Unless a grain of wheat falls into the ground (09-04-21)
A Bible Reading: John 12. 23 - 29
Jesus replied, “The hour has come for the Son of Man to be glorified. Very truly I tell you, unless a grain of wheat falls to the ground and dies, it remains only a single seed. But if it dies, it produces many seeds. Anyone who loves their life will lose it, while anyone who hates their life in this world will keep it for eternal life. Whoever serves me must follow me; and where I am, my servant also will be. My Father will honour the one who serves me.
“Now my soul is troubled, and what shall I say? ‘Father, save me from this hour’? No, it was for this very reason I came to this hour. Father, glorify your name!”
Then a voice came from heaven, “I have glorified it, and will glorify it again.” The crowd that was there and heard it said it had thundered; others said an angel had spoken to him.
Seed planting has been in full swing at the Rectory since mid-February.

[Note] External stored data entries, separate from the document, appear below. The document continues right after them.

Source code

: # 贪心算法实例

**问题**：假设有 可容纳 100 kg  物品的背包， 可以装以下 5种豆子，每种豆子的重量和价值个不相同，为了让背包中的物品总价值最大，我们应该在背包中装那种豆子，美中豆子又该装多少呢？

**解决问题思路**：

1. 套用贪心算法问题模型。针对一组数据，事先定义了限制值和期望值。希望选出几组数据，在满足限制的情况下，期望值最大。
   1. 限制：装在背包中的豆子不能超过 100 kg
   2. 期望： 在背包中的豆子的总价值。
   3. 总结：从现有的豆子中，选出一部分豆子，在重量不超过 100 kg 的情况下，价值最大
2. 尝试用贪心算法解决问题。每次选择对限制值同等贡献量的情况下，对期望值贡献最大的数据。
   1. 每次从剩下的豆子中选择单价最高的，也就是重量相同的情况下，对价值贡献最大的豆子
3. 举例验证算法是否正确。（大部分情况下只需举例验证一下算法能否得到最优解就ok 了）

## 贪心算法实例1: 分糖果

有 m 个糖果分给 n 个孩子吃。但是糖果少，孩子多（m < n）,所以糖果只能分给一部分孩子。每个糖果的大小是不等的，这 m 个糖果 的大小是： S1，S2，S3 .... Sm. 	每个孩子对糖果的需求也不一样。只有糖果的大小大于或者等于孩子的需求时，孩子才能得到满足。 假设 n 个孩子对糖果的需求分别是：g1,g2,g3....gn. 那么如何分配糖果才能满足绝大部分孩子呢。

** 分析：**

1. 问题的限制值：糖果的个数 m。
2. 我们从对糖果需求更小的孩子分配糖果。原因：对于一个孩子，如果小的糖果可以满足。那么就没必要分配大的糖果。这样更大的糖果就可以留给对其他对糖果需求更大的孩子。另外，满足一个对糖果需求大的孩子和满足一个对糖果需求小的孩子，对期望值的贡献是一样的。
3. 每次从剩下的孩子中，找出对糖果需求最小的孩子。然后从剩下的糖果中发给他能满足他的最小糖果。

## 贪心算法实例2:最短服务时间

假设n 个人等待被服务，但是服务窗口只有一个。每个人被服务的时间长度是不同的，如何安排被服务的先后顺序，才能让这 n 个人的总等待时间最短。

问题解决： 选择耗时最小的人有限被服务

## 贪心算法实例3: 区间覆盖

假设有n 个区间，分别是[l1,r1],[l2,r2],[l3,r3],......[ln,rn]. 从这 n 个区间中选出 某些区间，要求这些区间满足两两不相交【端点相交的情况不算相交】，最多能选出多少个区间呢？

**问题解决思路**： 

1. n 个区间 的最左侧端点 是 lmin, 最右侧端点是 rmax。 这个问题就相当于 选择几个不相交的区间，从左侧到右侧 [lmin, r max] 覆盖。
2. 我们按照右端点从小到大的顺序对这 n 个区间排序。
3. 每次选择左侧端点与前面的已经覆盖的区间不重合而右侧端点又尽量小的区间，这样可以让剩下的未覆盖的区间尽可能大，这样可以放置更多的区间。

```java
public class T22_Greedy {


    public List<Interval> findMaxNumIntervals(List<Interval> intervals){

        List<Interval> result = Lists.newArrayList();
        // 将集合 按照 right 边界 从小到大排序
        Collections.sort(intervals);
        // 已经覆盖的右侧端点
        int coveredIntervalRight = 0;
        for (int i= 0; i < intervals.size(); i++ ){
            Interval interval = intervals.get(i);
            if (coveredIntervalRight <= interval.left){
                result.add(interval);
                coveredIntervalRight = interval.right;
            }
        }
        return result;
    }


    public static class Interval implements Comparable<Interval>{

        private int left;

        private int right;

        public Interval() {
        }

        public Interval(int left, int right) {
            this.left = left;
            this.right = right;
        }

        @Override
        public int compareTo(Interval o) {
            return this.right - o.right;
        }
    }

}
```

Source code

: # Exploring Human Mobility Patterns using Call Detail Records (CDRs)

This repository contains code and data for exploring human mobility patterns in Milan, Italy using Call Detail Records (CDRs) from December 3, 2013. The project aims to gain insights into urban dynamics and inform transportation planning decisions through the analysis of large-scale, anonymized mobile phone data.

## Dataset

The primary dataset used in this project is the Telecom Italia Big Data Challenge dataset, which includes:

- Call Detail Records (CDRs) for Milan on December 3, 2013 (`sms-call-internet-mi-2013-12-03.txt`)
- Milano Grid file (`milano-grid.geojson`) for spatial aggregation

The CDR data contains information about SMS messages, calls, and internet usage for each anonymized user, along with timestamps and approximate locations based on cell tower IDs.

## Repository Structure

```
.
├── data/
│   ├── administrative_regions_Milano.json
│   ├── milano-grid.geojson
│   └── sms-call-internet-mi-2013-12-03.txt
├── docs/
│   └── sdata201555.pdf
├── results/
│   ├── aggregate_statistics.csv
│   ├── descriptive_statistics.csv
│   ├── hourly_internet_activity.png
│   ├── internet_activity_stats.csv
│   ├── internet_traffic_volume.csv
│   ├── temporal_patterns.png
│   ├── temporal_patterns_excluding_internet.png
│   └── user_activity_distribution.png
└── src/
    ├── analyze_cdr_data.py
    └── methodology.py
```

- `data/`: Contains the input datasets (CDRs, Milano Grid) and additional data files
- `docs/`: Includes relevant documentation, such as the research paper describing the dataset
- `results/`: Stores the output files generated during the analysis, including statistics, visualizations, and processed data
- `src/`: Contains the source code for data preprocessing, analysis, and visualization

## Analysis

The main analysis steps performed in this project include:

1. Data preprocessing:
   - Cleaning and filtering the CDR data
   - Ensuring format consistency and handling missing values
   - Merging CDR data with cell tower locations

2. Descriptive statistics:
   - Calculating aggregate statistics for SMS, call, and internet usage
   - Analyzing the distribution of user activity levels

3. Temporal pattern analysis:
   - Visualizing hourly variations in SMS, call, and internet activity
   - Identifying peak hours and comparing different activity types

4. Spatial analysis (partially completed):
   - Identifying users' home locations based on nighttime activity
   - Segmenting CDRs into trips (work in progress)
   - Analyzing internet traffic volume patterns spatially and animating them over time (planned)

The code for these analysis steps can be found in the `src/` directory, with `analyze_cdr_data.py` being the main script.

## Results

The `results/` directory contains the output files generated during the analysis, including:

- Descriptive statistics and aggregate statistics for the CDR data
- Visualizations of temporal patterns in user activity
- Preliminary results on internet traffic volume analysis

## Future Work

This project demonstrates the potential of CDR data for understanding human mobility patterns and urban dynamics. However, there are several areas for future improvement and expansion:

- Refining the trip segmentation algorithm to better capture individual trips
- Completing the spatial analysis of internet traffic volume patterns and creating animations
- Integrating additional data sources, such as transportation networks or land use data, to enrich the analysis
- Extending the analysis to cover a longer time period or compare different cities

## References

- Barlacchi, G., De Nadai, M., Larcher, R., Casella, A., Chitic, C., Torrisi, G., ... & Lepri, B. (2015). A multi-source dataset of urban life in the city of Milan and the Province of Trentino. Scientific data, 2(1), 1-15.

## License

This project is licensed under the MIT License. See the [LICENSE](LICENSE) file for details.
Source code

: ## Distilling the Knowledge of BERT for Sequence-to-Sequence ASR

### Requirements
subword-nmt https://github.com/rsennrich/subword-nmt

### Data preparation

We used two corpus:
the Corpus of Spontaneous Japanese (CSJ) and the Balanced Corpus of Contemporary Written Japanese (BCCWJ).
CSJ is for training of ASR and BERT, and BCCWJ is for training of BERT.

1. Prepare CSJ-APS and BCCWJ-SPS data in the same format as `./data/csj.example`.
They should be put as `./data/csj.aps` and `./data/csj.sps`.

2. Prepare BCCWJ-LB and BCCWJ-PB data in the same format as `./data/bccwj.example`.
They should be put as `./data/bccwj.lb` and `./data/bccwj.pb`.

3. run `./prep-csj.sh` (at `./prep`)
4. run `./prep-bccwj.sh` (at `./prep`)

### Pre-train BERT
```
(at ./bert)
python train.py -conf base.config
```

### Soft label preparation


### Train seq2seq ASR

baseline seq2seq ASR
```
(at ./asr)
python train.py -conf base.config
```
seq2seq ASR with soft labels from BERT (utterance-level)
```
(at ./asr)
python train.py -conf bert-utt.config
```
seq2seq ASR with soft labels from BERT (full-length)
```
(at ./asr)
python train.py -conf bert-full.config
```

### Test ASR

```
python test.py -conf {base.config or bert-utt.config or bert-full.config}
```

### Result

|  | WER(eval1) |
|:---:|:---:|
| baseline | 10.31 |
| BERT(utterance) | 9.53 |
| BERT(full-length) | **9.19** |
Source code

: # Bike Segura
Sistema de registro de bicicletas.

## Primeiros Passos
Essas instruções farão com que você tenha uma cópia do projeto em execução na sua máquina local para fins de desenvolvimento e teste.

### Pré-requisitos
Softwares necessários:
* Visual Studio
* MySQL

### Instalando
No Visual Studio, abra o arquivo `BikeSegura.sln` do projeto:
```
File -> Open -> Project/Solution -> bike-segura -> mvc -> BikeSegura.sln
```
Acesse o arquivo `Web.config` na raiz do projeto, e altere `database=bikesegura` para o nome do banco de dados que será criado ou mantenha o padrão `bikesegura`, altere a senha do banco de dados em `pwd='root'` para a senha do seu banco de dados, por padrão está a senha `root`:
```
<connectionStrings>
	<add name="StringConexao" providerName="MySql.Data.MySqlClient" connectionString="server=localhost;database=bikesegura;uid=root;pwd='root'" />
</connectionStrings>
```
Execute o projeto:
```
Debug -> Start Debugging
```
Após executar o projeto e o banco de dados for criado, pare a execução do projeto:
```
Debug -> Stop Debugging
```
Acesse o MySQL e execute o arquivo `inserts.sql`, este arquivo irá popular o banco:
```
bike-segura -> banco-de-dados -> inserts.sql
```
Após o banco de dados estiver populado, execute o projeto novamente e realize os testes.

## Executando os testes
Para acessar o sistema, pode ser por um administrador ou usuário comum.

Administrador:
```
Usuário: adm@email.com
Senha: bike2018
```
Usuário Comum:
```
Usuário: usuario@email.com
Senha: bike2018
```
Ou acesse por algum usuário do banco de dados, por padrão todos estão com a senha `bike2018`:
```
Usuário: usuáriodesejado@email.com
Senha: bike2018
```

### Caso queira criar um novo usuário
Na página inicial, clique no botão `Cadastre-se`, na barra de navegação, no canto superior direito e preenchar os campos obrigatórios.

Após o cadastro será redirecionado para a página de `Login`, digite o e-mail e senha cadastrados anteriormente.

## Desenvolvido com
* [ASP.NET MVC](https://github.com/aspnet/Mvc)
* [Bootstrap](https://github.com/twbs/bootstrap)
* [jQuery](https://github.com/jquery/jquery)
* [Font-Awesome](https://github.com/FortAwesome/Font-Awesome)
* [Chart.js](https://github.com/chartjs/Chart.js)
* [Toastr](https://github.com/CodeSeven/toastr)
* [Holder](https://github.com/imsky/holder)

Thanks to lockdown, I was able to get organised and start early this year. It is an uncertain process with no guarantees, despite encouraging ‘these seeds can’t fail’ messages on the packets. Results can be unpredictable. Out of two packets of foxgloves and over a hundred seeds, I have only one foxglove plant. Let’s hope it flowers well and scatters its own seeds this summer. By contrast, asters and antirrhinums have come up well. They have now been carefully pricked out to give more room for growth, ready for transplanting outdoors when any danger of frost is past. Now I am starting in earnest on my herbs and veggie seeds.
Every seed has to be buried in the soil. I can no longer see it. I have no idea if anything is happening for days, sometimes several weeks, and then… There is the excitement of seeing the first little shoots beginning to appear in the soil. This never fails to thrill me year on year, the miracle of new life and growth in tender little shoots.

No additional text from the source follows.